How to Start an LLC in Florida

To form your Florida LLC, you must submit Articles of Organization to the Florida Division of Corporations and pay a $125 state filing fee. Our guide takes you through each step of forming a Florida LLC.

 

1. Name Your Florida LLC

You’ll need to choose your business name before you register your LLC. Your LLC needs a name that isn’t confusingly similar to any other entity name in the state. Make sure your preferred name is available by using the Florida Division of Corporation’s Sunbiz entity search.

Florida LLC naming requirements

Per Florida’s Revised Limited Liability Company Act § 605.0112, your LLC name must:

  • Contain the words limited liability company, L.L.C., or LLC.
  • Be distinct from the name of any other business active in Florida.
  • Not suggest that the business is another kind of entity—like corporation or limited partnership—or a government agency.

Reserving a business name in Florida

There is no form to reserve a business name in Florida. If you want to reserve your name in advance, submit a letter to the Secretary of State’s office with your name, address, and the business name you want to reserve, along with a $25 fee. If the name is approved, the state will reserve it for you for up to 120 days.
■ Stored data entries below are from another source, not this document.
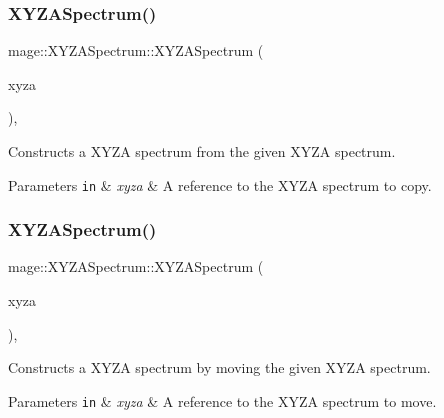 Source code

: \subsubsection{\texorpdfstring{X\+Y\+Z\+A\+Spectrum()}{XYZASpectrum()}\hspace{0.1cm}{\footnotesize\ttfamily [3/10]}}
{\footnotesize\ttfamily mage\+::\+X\+Y\+Z\+A\+Spectrum\+::\+X\+Y\+Z\+A\+Spectrum (\begin{DoxyParamCaption}\item[{const \hyperlink{structmage_1_1_x_y_z_a_spectrum}{X\+Y\+Z\+A\+Spectrum} \&}]{xyza }\end{DoxyParamCaption})\hspace{0.3cm}{\ttfamily [default]}, {\ttfamily [noexcept]}}

Constructs a X\+Y\+ZA spectrum from the given X\+Y\+ZA spectrum.


\begin{DoxyParams}[1]{Parameters}
\mbox{\tt in}  & {\em xyza} & A reference to the X\+Y\+ZA spectrum to copy. \\
\hline
\end{DoxyParams}
\hypertarget{structmage_1_1_x_y_z_a_spectrum_a08e4635f76feced3cabc8a8c7289f036}{}\label{structmage_1_1_x_y_z_a_spectrum_a08e4635f76feced3cabc8a8c7289f036} 
\subsubsection{\texorpdfstring{X\+Y\+Z\+A\+Spectrum()}{XYZASpectrum()}\hspace{0.1cm}{\footnotesize\ttfamily [4/10]}}
{\footnotesize\ttfamily mage\+::\+X\+Y\+Z\+A\+Spectrum\+::\+X\+Y\+Z\+A\+Spectrum (\begin{DoxyParamCaption}\item[{\hyperlink{structmage_1_1_x_y_z_a_spectrum}{X\+Y\+Z\+A\+Spectrum} \&\&}]{xyza }\end{DoxyParamCaption})\hspace{0.3cm}{\ttfamily [default]}, {\ttfamily [noexcept]}}

Constructs a X\+Y\+ZA spectrum by moving the given X\+Y\+ZA spectrum.


\begin{DoxyParams}[1]{Parameters}
\mbox{\tt in}  & {\em xyza} & A reference to the X\+Y\+ZA spectrum to move. \\
\hline
\end{DoxyParams}
\hypertarget{structmage_1_1_x_y_z_a_spectrum_a386891a5434a510ea532cd023c26124a}{}\label{structmage_1_1_x_y_z_a_spectrum_a386891a5434a510ea532cd023c26124a} 
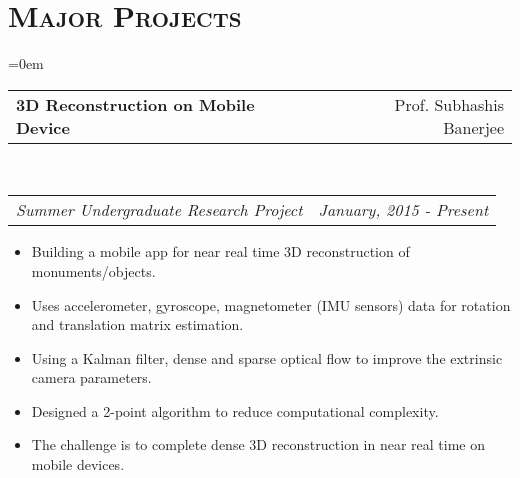 \documentclass{article}
\makeatletter
\newcommand{\headerrow}[2]
{\begin{tabular*}{\linewidth}{l@{\extracolsep{\fill}}r}
	#1 &
	#2 \\
\end{tabular*}}
\newcommand{\tmpsection}[1]{}
\let\tmpsection=\section
\renewcommand{\section}[1]{\tmpsection*{\textsc{#1}}}
\makeatother
\begin{document}
\section{Major Projects}
\begin{list} {}{\leftmargin=0em}
\setlength{\leftmargin}{0pt}
\item[]
  \headerrow
    {\textbf{3D Reconstruction on Mobile Device}}
    {Prof. Subhashis Banerjee}
  \\
  \headerrow
    {\emph{Summer Undergraduate Research Project}}
    {\emph{January, 2015 - Present}}
      \begin{itemize}
        \item Building a mobile app for near real time 3D reconstruction of monuments/objects.
        \item Uses accelerometer, gyroscope, magnetometer (IMU sensors) data for rotation and translation matrix estimation. 
        \item Using a Kalman filter, dense and sparse optical flow to improve the extrinsic camera parameters. 
        \item Designed a 2-point algorithm to reduce computational complexity. 
        \item The challenge is to complete dense 3D reconstruction in near real time on mobile devices.


\end{itemize}
\end{list}
\end{document}
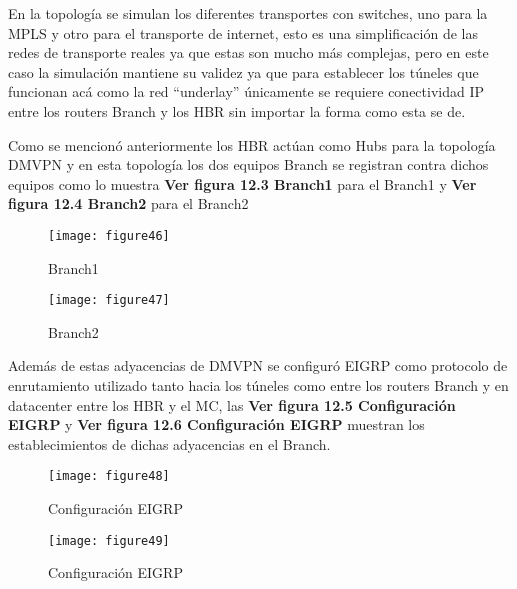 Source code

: En la topología se simulan los diferentes transportes con switches, uno para la MPLS y otro para el transporte de internet, esto es una simplificación de las redes de transporte reales ya que estas son mucho más complejas, pero en este caso la simulación mantiene su validez ya que para establecer los túneles que funcionan acá como la red “underlay” únicamente se requiere conectividad IP entre los routers Branch y los HBR sin importar la forma como esta se de.

Como se mencionó anteriormente los HBR actúan como Hubs para la topología DMVPN y en esta topología los dos equipos Branch se registran contra dichos equipos como lo muestra \textbf{Ver figura 12.3 Branch1} para el Branch1 y \textbf{Ver figura 12.4 Branch2} para el Branch2

\begin{figure}[htbp]
  \centering
    {\texttt{[image: figure46]}}%
  \caption{Branch1}
  \label{fig:fig2subfig}
\end{figure}


\begin{figure}[htbp]
  \centering
    {\texttt{[image: figure47]}}%
  \caption{Branch2}
  \label{fig:fig2subfig}
\end{figure}

Además de estas adyacencias de DMVPN se configuró EIGRP como protocolo de enrutamiento utilizado tanto hacia los túneles como entre los routers Branch y en datacenter entre los HBR y el MC, las \textbf{Ver figura 12.5 Configuración EIGRP} y \textbf{Ver figura 12.6 Configuración EIGRP} muestran los establecimientos de dichas adyacencias en el Branch.

\begin{figure}[htbp]
  \centering
    {\texttt{[image: figure48]}}%
  \caption{Configuración EIGRP}
  \label{fig:fig2subfig}
\end{figure}


\begin{figure}[htbp]
  \centering
    {\texttt{[image: figure49]}}%
  \caption{Configuración EIGRP}
  \label{fig:fig2subfig}
\end{figure}

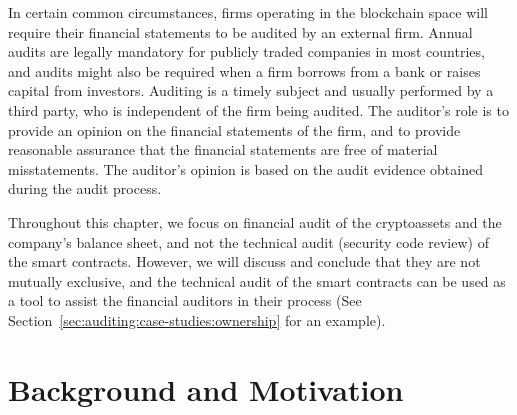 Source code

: In certain common circumstances, firms operating in the blockchain space will require their financial statements to be audited by an external firm. Annual audits are legally mandatory for publicly traded companies in most countries, and audits might also be required when a firm borrows from a bank or raises capital from investors. Auditing is a timely subject and usually performed by a third party, who is independent of the firm being audited. The auditor's role is to provide an opinion on the financial statements of the firm, and to provide reasonable assurance that the financial statements are free of material misstatements. The auditor's opinion is based on the audit evidence obtained during the audit process. 

Throughout this chapter, we focus on financial audit of the cryptoassets and the company's balance sheet, and not the technical audit (\eg security code review) of the smart contracts. However, we will discuss and conclude that they are not mutually exclusive, and the technical audit of the smart contracts can be used as a tool to assist the financial auditors in their process (See Section~\ref{sec:auditing:case-studies:ownership} for an example).








\section{Background and Motivation} \label{sec:auditing:background}

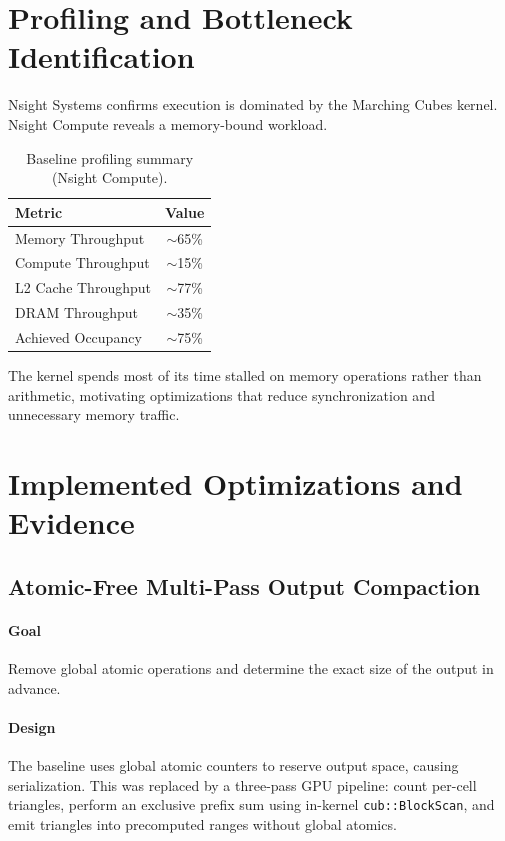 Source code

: \documentclass[11pt,a4paper]{article}
\begin{document}
\section{Profiling and Bottleneck Identification}

Nsight Systems confirms execution is dominated by the Marching Cubes kernel.
Nsight Compute reveals a memory-bound workload.

\begin{table}[H]
\centering
\caption{Baseline profiling summary (Nsight Compute).}
\label{tab:baseline_profiling}
\begin{tabular}{lc}
\toprule
Metric & Value \\
\midrule
Memory Throughput & $\sim$65\% \\
Compute Throughput & $\sim$15\% \\
L2 Cache Throughput & $\sim$77\% \\
DRAM Throughput & $\sim$35\% \\
Achieved Occupancy & $\sim$75\% \\
\bottomrule
\end{tabular}
\end{table}

The kernel spends most of its time stalled on memory operations rather than arithmetic, motivating optimizations that reduce synchronization and unnecessary memory traffic.

\section{Implemented Optimizations and Evidence}


\subsection{Atomic-Free Multi-Pass Output Compaction}

\paragraph{Goal}
Remove global atomic operations and determine the exact size of the output in advance.

\paragraph{Design}
The baseline uses global atomic counters to reserve output space, causing serialization. This was replaced by a three-pass GPU pipeline: count per-cell triangles, perform an exclusive prefix sum using in-kernel
\texttt{cub::BlockScan}, and emit triangles into precomputed ranges without
global atomics.
\end{document}
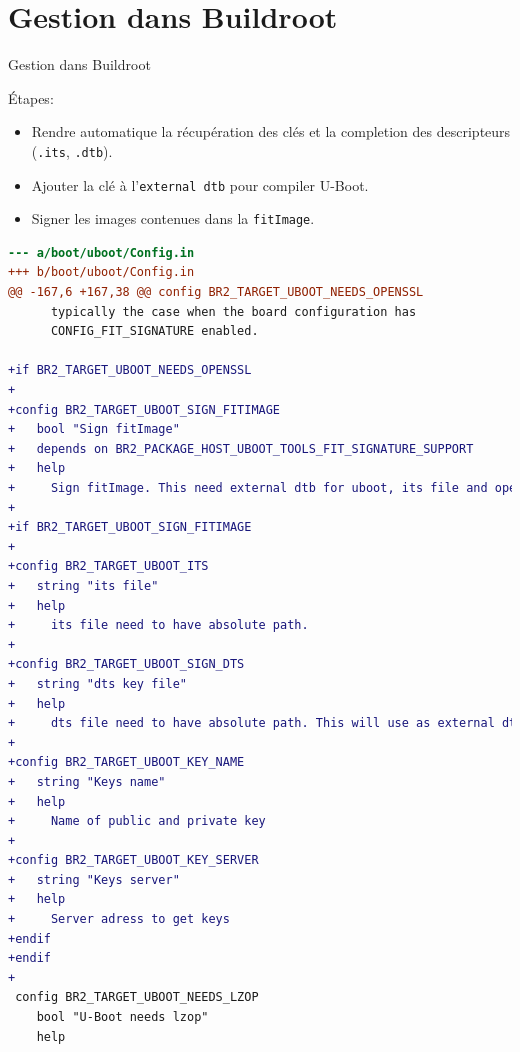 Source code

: \documentclass[aspectratio=169]{beamer}
\begin{document}
\section{Gestion dans Buildroot}

\begin{frame}
\begin{center}
\huge{Gestion dans Buildroot}
\end{center}
\end{frame}

\begin{frame}
Étapes:
\begin{itemize}
\item Rendre automatique la récupération des clés et la completion des descripteurs (\texttt{.its}, \texttt{.dtb}).
\item Ajouter la clé à l'\texttt{external dtb} pour compiler U-Boot.
\item Signer les images contenues dans la \texttt{fitImage}.
\end{itemize}
\end{frame}

\begin{frame}[fragile]
\begin{lstlisting}[language=diff,basicstyle=\fontsize{5}{5}\selectfont\ttfamily\color{white}]
--- a/boot/uboot/Config.in
+++ b/boot/uboot/Config.in
@@ -167,6 +167,38 @@ config BR2_TARGET_UBOOT_NEEDS_OPENSSL
 	  typically the case when the board configuration has
 	  CONFIG_FIT_SIGNATURE enabled.
 
+if BR2_TARGET_UBOOT_NEEDS_OPENSSL
+
+config BR2_TARGET_UBOOT_SIGN_FITIMAGE
+	bool "Sign fitImage"
+	depends on BR2_PACKAGE_HOST_UBOOT_TOOLS_FIT_SIGNATURE_SUPPORT
+	help
+	  Sign fitImage. This need external dtb for uboot, its file and openssl key.
+
+if BR2_TARGET_UBOOT_SIGN_FITIMAGE
+
+config BR2_TARGET_UBOOT_ITS
+	string "its file"
+	help
+	  its file need to have absolute path.
+
+config BR2_TARGET_UBOOT_SIGN_DTS
+	string "dts key file"
+	help
+	  dts file need to have absolute path. This will use as external dtb.
+
+config BR2_TARGET_UBOOT_KEY_NAME
+	string "Keys name"
+	help
+	  Name of public and private key
+
+config BR2_TARGET_UBOOT_KEY_SERVER
+	string "Keys server"
+	help
+	  Server adress to get keys
+endif
+endif
+
 config BR2_TARGET_UBOOT_NEEDS_LZOP
 	bool "U-Boot needs lzop"
 	help
\end{lstlisting}
\end{frame}
\end{document}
Getting a DBA (Doing Business As) name

On top of your LLC’s official name, you may choose to register a Florida DBA (aka a fictitious name). Fictitious names are like nicknames your business can legally use. For example, an LLC officially named Bernard Kirby Holdings LLC could also be a restaurant operating under the fictitious name St. Pete’s Pizza Panopoly. Florida requires any LLC seeking a fictitious name to do the following:

  • Publish notice of your intention to register a fictitious name in a newspaper located in the same county as your registered agent.
  • File a $50 Application for Registration of Name.

Reserving a domain name

It’s smart to reserve a matching or complementary domain name for your business when you register your LLC. If you don’t, you may find that your LLC name isn’t available as a domain when you’re ready to launch a business website. When you start an LLC with Northwest and add free domain registration for a year with your business services.

Trademarking your Florida LLC name

Just registering an LLC name in Florida doesn’t give you legal control over it. If another business uses your name, your means to stop them are limited without a trademark. You can trademark your name within the state of Florida by filing a Florida Application for the Registration of a Trademark or Service Mark, or protect your name nationwide with a federal trademark.

2. Appoint a Florida Registered Agent

Florida requires LLCs to appoint a registered agent. This is an individual or entity that is responsible for receiving legal notices on behalf of your business.

Florida registered agent requirements

Under Florida law, a Florida registered agent must:

  • Have a physical street address in the state. No P.O. boxes!
  • Be available at that address during normal business hours.
  • Receive important legal mail on your business’s behalf and forward it to you promptly.

You can be your own registered agent if you live in Florida, but if you do so, you’ll need to put your name and address on the Articles of Organization, which go on the public record.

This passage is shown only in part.